Più “visibile” la criminalità albanese, ormai da tempo presente in tutte le regioni d’Italia, che ha raggiunto elevata specializzazione nelle più remunerative attività illecite
transnazionali: dal traffico di droga a quello di clandestini, dallo sfruttamento della prostituzione al contrabbando, dai reati preda-
tori al riciclaggio, acquisendo e mantenendo un ruolo primario nello scenario balcanico.
È soprattutto nel narcotraffico che i gruppi schipetari, tra i più attivi in ambito europeo, esprimono una capacità criminale particolarmente sofisticata ed evoluta, che li rende
partner privilegiati anche delle organizzazioni italiane. Di particolare rilievo, infine, il fenomeno del pendolarismo transfrontaliero posto in essere da strutturate bande albanesi in centri urbani della fascia adriatica,
finalizzato al compimento di reati predatori, sovente realizzati con inusitata violenza.
Quanto ai sodalizi criminali russofoni, in particolare di matrice armena, ucraina e georgiana, le evidenze raccolte hanno riguardato
tentativi di riorganizzazione interna dei clan, specie in territorio pugliese, nonché l’esistenza di strutturati contatti con soggetti contigui
alla criminalità organizzata nazionale. Dediti perlopiù a furti inappartamento e rapine, i citati sodalizi, che vantano ramificazioni in diversi Paesi europei, si sono evidenziati anche
per traffico di armi e stupefacenti, estorsioni in danno di connazionali, sfruttamento della prostituzione e riciclaggio. Pure all’attenzione, infine, la persistente vitalità delle bande
giovanili sudamericane, presenti soprattutto nel Centro-Nord Italia, di cui il monitoraggio intelligence ha posto in evidenza significative
frizioni interne che, nel riproporre in territorio nazionale dinamiche associative proprie dei Paesi d’origine, appaiono suscettibili di sfociare in episodi violenti.
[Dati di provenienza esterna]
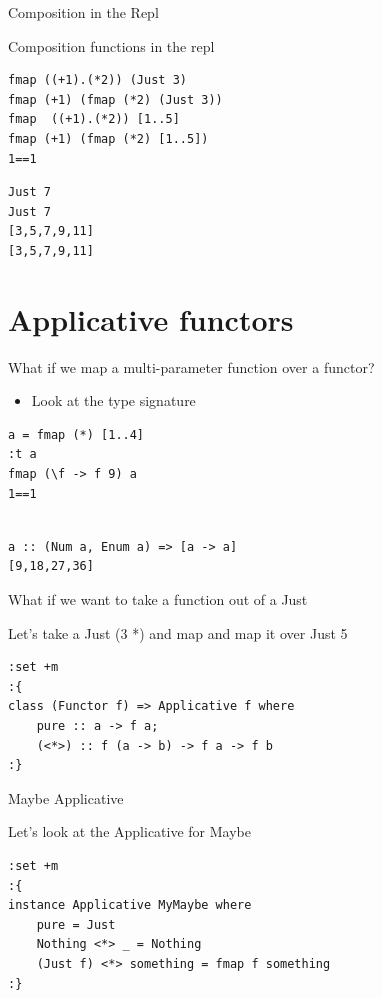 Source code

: \documentclass[presetation]{beamer}
\begin{document}
\begin{frame}[fragile,label={sec:org2565e11}]{Composition in the Repl}
 \begin{block}{Composition functions in the repl}
\begin{verbatim}
fmap ((+1).(*2)) (Just 3)
fmap (+1) (fmap (*2) (Just 3))
fmap  ((+1).(*2)) [1..5]
fmap (+1) (fmap (*2) [1..5])
1==1
\end{verbatim}

\begin{verbatim}
Just 7
Just 7
[3,5,7,9,11]
[3,5,7,9,11]
\end{verbatim}
\end{block}
\end{frame}

\section{Applicative functors}
\label{sec:org6141b3a}
\begin{frame}[fragile,label={sec:org3128387}]{What if we map a multi-parameter function over a functor?}
 \begin{itemize}
\item Look at the type signature
\end{itemize}
\begin{verbatim}
a = fmap (*) [1..4]
:t a
fmap (\f -> f 9) a
1==1
\end{verbatim}

\begin{verbatim}

a :: (Num a, Enum a) => [a -> a]
[9,18,27,36]
\end{verbatim}
\end{frame}

\begin{frame}[fragile,label={sec:org399a855}]{What if we want to take a function out of a Just}
 \begin{block}{Let's take a Just (3 *) and map}
and map it over Just 5
\begin{verbatim}
:set +m
:{
class (Functor f) => Applicative f where
    pure :: a -> f a;
    (<*>) :: f (a -> b) -> f a -> f b
:}
\end{verbatim}
\end{block}
\end{frame}

\begin{frame}[fragile,label={sec:org537a7aa}]{Maybe Applicative}
 \begin{block}{Let's look at the Applicative for Maybe}
\begin{verbatim}
:set +m
:{
instance Applicative MyMaybe where
    pure = Just
    Nothing <*> _ = Nothing
    (Just f) <*> something = fmap f something
:}
\end{verbatim}
\end{block}
\end{frame}
\end{document}
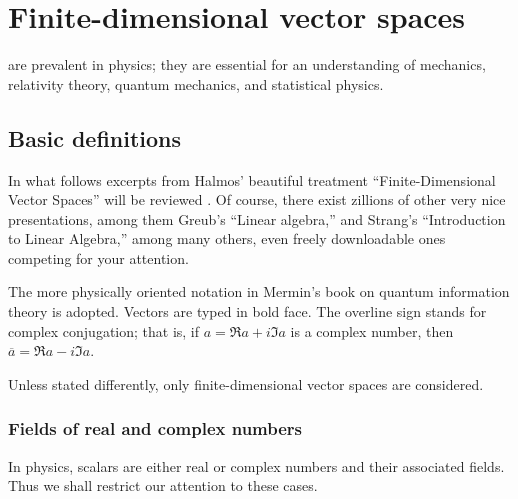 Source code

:\chapter{Finite-dimensional vector spaces}
\label{ch:lvs}

 are prevalent in physics;
they are essential for an understanding
of mechanics, relativity theory, quantum mechanics, and statistical physics.


\section{Basic definitions}

In what follows excerpts from Halmos' beautiful treatment
``Finite-Dimensional Vector Spaces'' will be reviewed \cite{halmos-vs}.
Of course, there exist zillions of other very nice presentations, among them
Greub's ``Linear algebra,'' and
Strang's ``Introduction to Linear Algebra,''
among many others, even freely downloadable  ones
\cite{Greub75,Strang:2009:ILA,Homes-rorres,lipschutz:schaul-la,Hefferon}
competing for your attention.


The more physically oriented notation in Mermin's book on
quantum information theory \cite{mermin-04,mermin-07} is adopted.
Vectors are typed in bold face.
The overline sign stands for complex conjugation; that is,
if
${a}= \Re a +i\Im a $ is a complex number, then
$\overline{a}= \Re a -i\Im a$.

Unless stated differently, only
finite-dimensional vector spaces are considered.

\subsection{Fields of real and complex numbers}

In physics, scalars are either real or complex numbers and their associated fields.
Thus we shall restrict our attention to these cases.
Rischi ulteriori, in
termini di crescita organizzativa e livelli di aggressività, potrebbero profilarsi in relazione ai rilevati, stretti rapporti con le più strutturate organizzazioni presenti in madrepatria e in altri contesti europei.
La realtà camorristica partenopea
Nell’ambito del panorama criminale napoletano, caratterizzato da equilibri incerti e da alleanze
meramente tattiche che favoriscono un’accesa e continua conflittualità, è possibile distinguere tra:
• clan storici, capaci di unire al controllo militare e allo sfruttamento delle attività sul territorio (racket,
spaccio di stupefacenti e smercio di prodotti contraffatti) una consolidata rete relazionale ed un
profilo imprenditoriale;
• clan minori, che cercano sponde in alleanze tattiche con i potentati camorristici e da questi ricevono
sia i rifornimenti di stupefacenti da immettere sul mercato, sia la gestione “in appalto” delle attività
illegali maggiormente esposte all’azione di contrasto;
• aggregazioni estemporanee, nate sovente da scissioni interne ai clan e formate da giovani leve,
spregiudicate tanto nelle alleanze quanto nelle modalità d’azione.
I clan storici, anche a seguito della scarcerazione di esponenti di primo piano, sono parsi interessati a
svolgere un ruolo di mediazione rispetto ai gruppi minori, tentando una ridefinizione delle competenze
territoriali, resa assai complessa dalla vicinanza fisica fra i sodalizi.
Anche in questa chiave, oltre che in un’ottica di elusione dell’azione di contrasto, parrebbe porsi
il crescente ricorso a “piazze di spaccio virtuali”, gestite sui social network con consegna dello
stupefacente a domicilio anche in aree della città al di fuori della “competenza” dei singoli clan. Si tratta
di una pratica diretta a contenere la conflittualità interclanica attraverso la de-territorializzazione delle
attività di smercio, che pure potrebbe trovare l’opposizione degli stessi sodalizi, cui il superamento
della “logica della piazza” toglierebbe quella “legittimazione sociale” sulla quale si basano.